Redraw does that.  Given the original cube data in vkocwordsearch_214.txt and a text file of found words and their locations, it generates the requested cubes in two formats.

First, it generates the cubes in comma-separated form.  This is easy to import into a spreadsheet.  There are three output files:
	Pages.csv, which goes down through the pages.
	Cols.csv, which goes through the cube from the side.
	Rows.csv, which goes through the cube from the end.

In other words, they all contain the same data, just from a different point-of-view.

In each file, the view from three different cubes is printed side-by-side.  The first cube contains only the letters from the found words, in lowercase.  Unused letters are replaced with underscores ('_').  The second cube contains all the other letters, in uppercase.  Again, the missing letters are replaced with underscores.  The third cube merges the other two.  If you only want one of these cubes, it should be easy to import the whole thing into Excel, highlight the cells you want, and copy to another sheet.

Second, it generates three text files, each containing one of these three cubes: FindCube.txt, MissCube.txt, and ComboCube.txt.  The format of these files is similar enough to vkocwordsearch_214.txt that they can be read into another program, CubeView.exe, for browsing.

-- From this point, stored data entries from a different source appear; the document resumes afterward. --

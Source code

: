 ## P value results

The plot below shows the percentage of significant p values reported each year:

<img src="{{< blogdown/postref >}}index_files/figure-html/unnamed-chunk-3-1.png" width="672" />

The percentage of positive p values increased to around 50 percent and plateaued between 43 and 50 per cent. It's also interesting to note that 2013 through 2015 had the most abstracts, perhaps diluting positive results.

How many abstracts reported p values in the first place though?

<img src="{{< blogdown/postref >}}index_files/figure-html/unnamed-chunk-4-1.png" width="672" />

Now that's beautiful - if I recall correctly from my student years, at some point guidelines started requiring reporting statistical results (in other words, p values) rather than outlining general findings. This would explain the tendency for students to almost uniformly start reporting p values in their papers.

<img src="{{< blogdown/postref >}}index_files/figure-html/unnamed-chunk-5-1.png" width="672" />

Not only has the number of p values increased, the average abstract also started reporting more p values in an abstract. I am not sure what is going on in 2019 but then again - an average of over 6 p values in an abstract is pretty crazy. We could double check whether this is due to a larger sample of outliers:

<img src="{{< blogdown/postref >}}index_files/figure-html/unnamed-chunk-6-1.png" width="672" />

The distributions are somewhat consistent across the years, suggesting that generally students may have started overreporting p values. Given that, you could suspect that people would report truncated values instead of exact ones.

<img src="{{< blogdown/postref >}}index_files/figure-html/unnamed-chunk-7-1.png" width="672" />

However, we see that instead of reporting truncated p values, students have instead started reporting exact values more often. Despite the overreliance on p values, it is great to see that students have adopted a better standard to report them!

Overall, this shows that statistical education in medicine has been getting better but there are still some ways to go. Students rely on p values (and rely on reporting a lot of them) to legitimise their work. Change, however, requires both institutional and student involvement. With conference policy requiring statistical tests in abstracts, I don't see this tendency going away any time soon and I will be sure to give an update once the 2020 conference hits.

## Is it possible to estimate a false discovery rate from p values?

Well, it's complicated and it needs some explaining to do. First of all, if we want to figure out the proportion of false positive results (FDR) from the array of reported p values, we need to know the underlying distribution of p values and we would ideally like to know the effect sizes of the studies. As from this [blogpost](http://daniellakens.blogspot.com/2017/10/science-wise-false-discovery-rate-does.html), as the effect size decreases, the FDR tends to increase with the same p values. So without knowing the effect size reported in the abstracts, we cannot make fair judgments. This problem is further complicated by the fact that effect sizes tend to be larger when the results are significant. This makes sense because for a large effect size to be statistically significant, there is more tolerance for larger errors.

See CubeView.zip for more info.

The final file generated, Proof.txt, is just a recreation of the Finds.txt file, and can safely be ignored.  I just wanted to verify that I was parsing the Finds.txt files correctly.

Redraw.exe takes no arguments.  The file names used by this program are all hard-coded.  To use a different Finds.txt file, rename it Finds.txt and put it in the same directory with Redraw.exe before running Redraw.

No warranties, no promises, no worries.  Enjoy!